From the above, it can be seen that both residual network and SE block are composed of these basic elements. In this section, this paper presents in detail the improvement process of soft thresholding multi-channel SE Residual Network structure (ST-SE-ResNet). As shown in Fig. 2, this study first introduces the residual network, then describes the SE block, next describes the ST-SE, and finally introduces ST-SE-ResNet block.
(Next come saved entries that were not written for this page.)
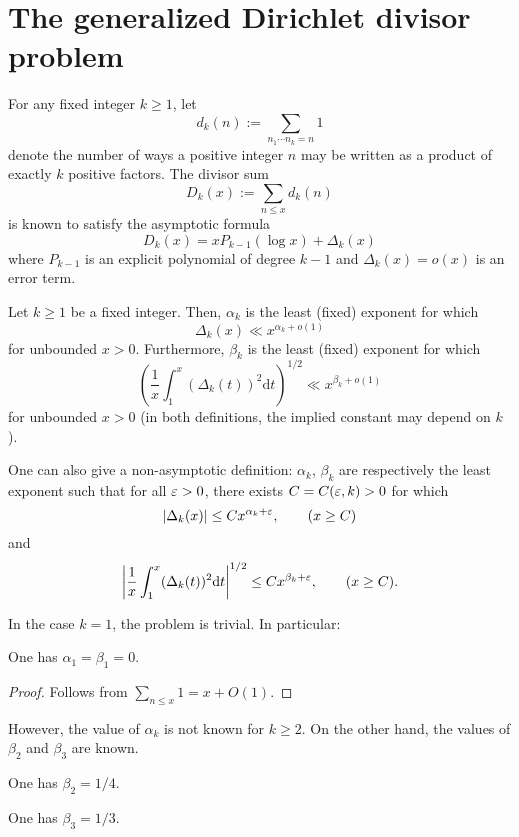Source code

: \chapter{The generalized Dirichlet divisor problem}\label{divisor-chapter}

For any fixed integer $k \ge 1$, let 
\[
d_k(n) := \sum_{n_1 \cdots n_k = n}1
\]
denote the number of ways a positive integer $n$ may be written as a product of exactly $k$ positive factors. The divisor sum
\[
D_k(x) := \sum_{n \leq x} d_k(n)
\]
is known to satisfy the asymptotic formula 
\[
D_k(x) = x P_{k - 1}(\log x) + \Delta_k(x)
\]
where $P_{k - 1}$ is an explicit polynomial of degree $k-1$ and $\Delta_k(x) = o(x)$ is an error term.

\begin{definition}\label{divisor-def} Let $k \geq 1$ be a fixed integer. Then, $\alpha_k$ is the least (fixed) exponent for which
$$ \Delta_k(x) \ll x^{\alpha_k+o(1)}$$
for unbounded $x > 0$. Furthermore, $\beta_k$ is the least (fixed) exponent for which 
\[
\left(\frac{1}{x}\int_1^x (\Delta_k(t))^2\text{d}t\right)^{1/2} \ll x^{\beta_k + o(1)}
\]
for unbounded $x > 0$ (in both definitions, the implied constant may depend on $k$).
\end{definition}

One can also give a non-asymptotic definition: $\alpha_k$, $\beta_k$ are respectively the least exponent such that for all $\varepsilon > 0$, there exists $C = C(\varepsilon, k) > 0$ for which
\[
|\Delta_k(x)| \leq C x^{\alpha_k + \varepsilon},\qquad (x \ge C)
\]
and
\[
\left|\frac{1}{x}\int_1^x(\Delta_k(t))^2\text{d}t\right|^{1/2} \le Cx^{\beta_k + \varepsilon},\qquad (x \ge C).
\]

In the case $k = 1$, the problem is trivial. In particular:

\begin{lemma}[$d_1$ exponent]\label{divisor-1} One has $\alpha_1=\beta_1=0$.
\end{lemma}
\begin{proof}
Follows from $\sum_{n \le x}1 = x + O(1)$. 
\end{proof}

However, the value of $\alpha_k$ is not known for $k \ge 2$. On the other hand, the values of $\beta_2$ and $\beta_3$ are known.

\begin{theorem}\label{avg-divisor-2} 
One has $\beta_2 = 1/4$.
\end{theorem}
\begin{theorem}\label{avg-divisor-3} 
One has $\beta_3 = 1/3$.
\end{theorem}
3.1 Residual building blocks

ReseNet is a classical network model with “identity shortcut layer”, which has been widely concerned by scientific researchers [23]. As shown in Fig. 2a, the basic residual block (RBBs) consists of two BNs, two ReLUs, two Conv-layers and an identity shortcut layer. The key operation is identity shortcut that effectively back-propagates the gradient of loss function to earlier layers, which makes ResNet superior to the traditional deep learning methods. The residual block is described as:

$$ F\left( {X_{re\sin } } \right) = H\left( {X_{re\sin } } \right) - X_{re\sin } $$
(8)

where \(X_{re\sin }\) denotes the input feature map, \(H\left( {X_{re\sin } } \right)\) denotes the desired feature maps and \(F\left( {X_{re\sin } } \right)\) denotes the output feature maps of one residual module.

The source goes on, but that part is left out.